__ACTIVITY__
Would you copy each line of the records that includes the word "number"?

__DATA SUPPLIED__
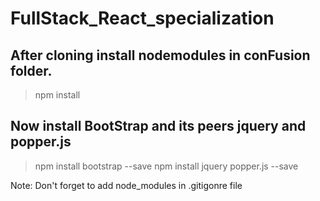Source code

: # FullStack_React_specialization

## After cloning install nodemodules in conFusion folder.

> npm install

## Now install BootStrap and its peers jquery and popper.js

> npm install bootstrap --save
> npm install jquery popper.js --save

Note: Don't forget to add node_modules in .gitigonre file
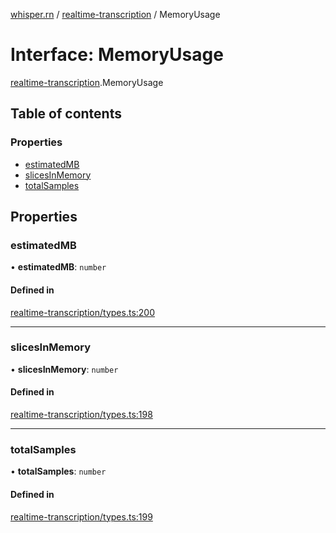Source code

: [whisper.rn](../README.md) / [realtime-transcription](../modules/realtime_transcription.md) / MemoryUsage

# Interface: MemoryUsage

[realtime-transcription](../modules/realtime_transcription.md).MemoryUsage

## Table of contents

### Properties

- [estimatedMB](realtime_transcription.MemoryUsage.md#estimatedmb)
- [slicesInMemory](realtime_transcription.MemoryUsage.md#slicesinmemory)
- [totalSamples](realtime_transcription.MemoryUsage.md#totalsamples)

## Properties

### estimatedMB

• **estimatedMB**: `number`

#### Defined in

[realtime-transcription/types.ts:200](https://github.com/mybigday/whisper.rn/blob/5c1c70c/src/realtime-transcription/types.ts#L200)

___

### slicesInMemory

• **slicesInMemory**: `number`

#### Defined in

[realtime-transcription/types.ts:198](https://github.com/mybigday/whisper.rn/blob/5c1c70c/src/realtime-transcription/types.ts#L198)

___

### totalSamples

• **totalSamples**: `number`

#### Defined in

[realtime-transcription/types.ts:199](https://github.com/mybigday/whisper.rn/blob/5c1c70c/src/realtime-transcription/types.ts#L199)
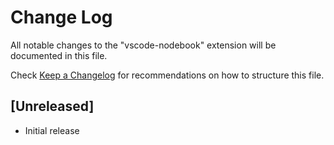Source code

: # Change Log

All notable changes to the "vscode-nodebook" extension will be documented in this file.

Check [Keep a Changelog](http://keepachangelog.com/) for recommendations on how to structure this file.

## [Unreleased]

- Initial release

==

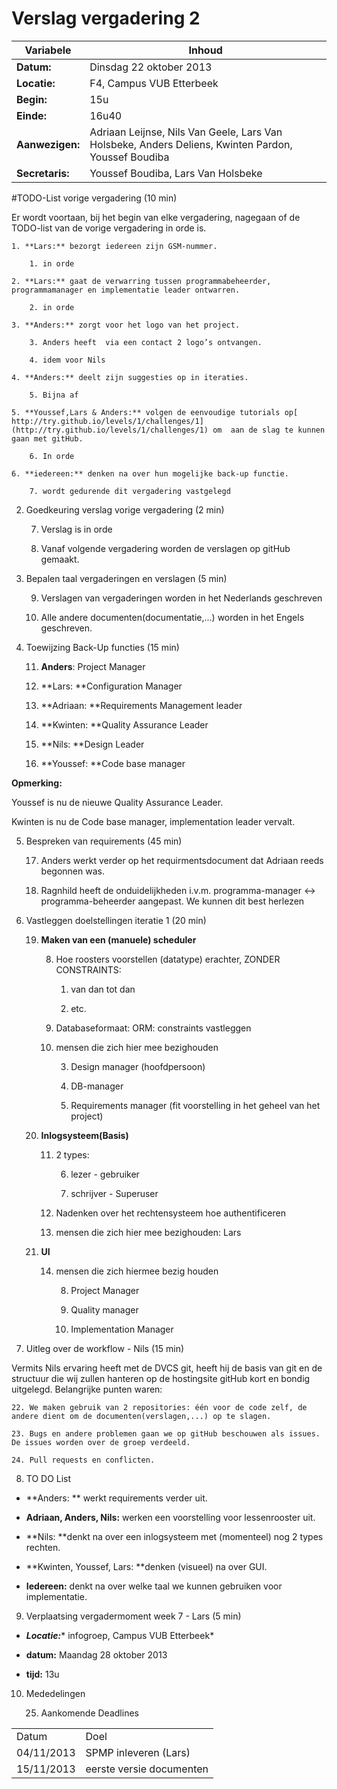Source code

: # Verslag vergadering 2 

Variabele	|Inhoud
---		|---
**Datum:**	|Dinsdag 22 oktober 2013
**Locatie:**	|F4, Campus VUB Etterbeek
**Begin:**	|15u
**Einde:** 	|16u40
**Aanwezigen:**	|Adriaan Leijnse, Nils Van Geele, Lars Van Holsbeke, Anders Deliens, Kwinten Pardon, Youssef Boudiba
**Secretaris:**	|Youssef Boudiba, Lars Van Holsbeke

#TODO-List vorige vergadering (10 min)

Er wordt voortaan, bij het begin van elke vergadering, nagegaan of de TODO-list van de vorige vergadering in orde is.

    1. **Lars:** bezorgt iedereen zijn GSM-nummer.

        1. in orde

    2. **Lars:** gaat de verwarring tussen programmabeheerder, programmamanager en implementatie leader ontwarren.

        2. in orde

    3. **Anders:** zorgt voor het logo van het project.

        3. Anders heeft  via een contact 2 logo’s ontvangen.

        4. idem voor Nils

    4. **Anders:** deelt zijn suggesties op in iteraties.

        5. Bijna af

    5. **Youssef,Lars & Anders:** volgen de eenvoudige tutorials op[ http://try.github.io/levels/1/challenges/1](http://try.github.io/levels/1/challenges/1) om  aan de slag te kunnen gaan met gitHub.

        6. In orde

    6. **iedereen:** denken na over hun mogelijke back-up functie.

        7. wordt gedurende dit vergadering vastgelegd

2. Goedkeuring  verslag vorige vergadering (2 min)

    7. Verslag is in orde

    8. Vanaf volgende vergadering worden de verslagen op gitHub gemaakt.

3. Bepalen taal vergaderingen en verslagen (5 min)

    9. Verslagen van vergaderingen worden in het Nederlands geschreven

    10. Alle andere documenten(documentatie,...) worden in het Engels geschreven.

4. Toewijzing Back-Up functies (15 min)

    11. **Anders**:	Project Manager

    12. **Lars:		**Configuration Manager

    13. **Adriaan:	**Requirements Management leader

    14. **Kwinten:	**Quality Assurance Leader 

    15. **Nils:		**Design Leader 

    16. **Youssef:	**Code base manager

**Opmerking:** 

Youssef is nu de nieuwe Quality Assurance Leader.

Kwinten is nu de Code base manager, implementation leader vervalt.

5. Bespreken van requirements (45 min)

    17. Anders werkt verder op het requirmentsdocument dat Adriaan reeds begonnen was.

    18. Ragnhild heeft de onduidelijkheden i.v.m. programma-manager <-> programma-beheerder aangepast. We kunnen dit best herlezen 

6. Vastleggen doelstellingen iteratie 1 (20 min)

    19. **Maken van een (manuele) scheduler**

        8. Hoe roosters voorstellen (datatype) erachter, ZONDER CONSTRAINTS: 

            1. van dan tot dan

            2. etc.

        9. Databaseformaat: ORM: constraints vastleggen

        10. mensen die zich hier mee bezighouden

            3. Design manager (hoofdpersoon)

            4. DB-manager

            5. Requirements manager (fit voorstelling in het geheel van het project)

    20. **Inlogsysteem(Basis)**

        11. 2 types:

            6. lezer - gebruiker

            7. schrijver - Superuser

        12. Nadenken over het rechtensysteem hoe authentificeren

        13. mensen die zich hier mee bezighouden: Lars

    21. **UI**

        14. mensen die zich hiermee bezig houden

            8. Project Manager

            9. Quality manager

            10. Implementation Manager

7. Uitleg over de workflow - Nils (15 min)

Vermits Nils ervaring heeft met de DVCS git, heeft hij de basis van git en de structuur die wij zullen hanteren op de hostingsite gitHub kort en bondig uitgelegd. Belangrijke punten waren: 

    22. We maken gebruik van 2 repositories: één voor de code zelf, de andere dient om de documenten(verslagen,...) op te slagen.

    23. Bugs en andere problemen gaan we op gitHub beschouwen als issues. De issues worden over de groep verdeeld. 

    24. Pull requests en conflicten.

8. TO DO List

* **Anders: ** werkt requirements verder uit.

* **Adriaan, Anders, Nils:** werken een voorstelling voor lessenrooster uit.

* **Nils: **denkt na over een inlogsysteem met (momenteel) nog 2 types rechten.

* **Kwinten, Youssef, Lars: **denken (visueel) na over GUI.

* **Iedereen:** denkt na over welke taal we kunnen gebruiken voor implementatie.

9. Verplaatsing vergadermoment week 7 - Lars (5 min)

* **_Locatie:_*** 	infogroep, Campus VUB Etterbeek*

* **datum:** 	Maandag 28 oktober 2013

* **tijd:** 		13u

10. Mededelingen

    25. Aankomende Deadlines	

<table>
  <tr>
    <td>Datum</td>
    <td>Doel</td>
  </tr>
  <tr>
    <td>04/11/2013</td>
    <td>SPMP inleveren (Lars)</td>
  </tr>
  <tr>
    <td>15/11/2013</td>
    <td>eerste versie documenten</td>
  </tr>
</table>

---

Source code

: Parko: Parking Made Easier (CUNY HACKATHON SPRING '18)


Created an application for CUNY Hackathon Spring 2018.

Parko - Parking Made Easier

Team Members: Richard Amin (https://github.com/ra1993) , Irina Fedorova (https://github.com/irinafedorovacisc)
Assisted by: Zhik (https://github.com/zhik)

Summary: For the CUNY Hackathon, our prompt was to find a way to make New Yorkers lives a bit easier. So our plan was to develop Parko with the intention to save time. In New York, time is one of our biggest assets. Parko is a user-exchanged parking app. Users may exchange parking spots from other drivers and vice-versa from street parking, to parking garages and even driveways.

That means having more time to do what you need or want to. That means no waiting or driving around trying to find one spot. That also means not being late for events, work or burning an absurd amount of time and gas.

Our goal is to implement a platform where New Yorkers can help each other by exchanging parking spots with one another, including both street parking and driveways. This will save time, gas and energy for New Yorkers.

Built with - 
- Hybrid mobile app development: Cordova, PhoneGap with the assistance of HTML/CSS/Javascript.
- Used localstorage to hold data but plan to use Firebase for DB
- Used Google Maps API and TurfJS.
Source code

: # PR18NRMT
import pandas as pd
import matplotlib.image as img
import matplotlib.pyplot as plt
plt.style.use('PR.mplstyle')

__EXPECTED OUTPUT__
• **estimatedMB**: `number`
• **slicesInMemory**: `number`
• **totalSamples**: `number`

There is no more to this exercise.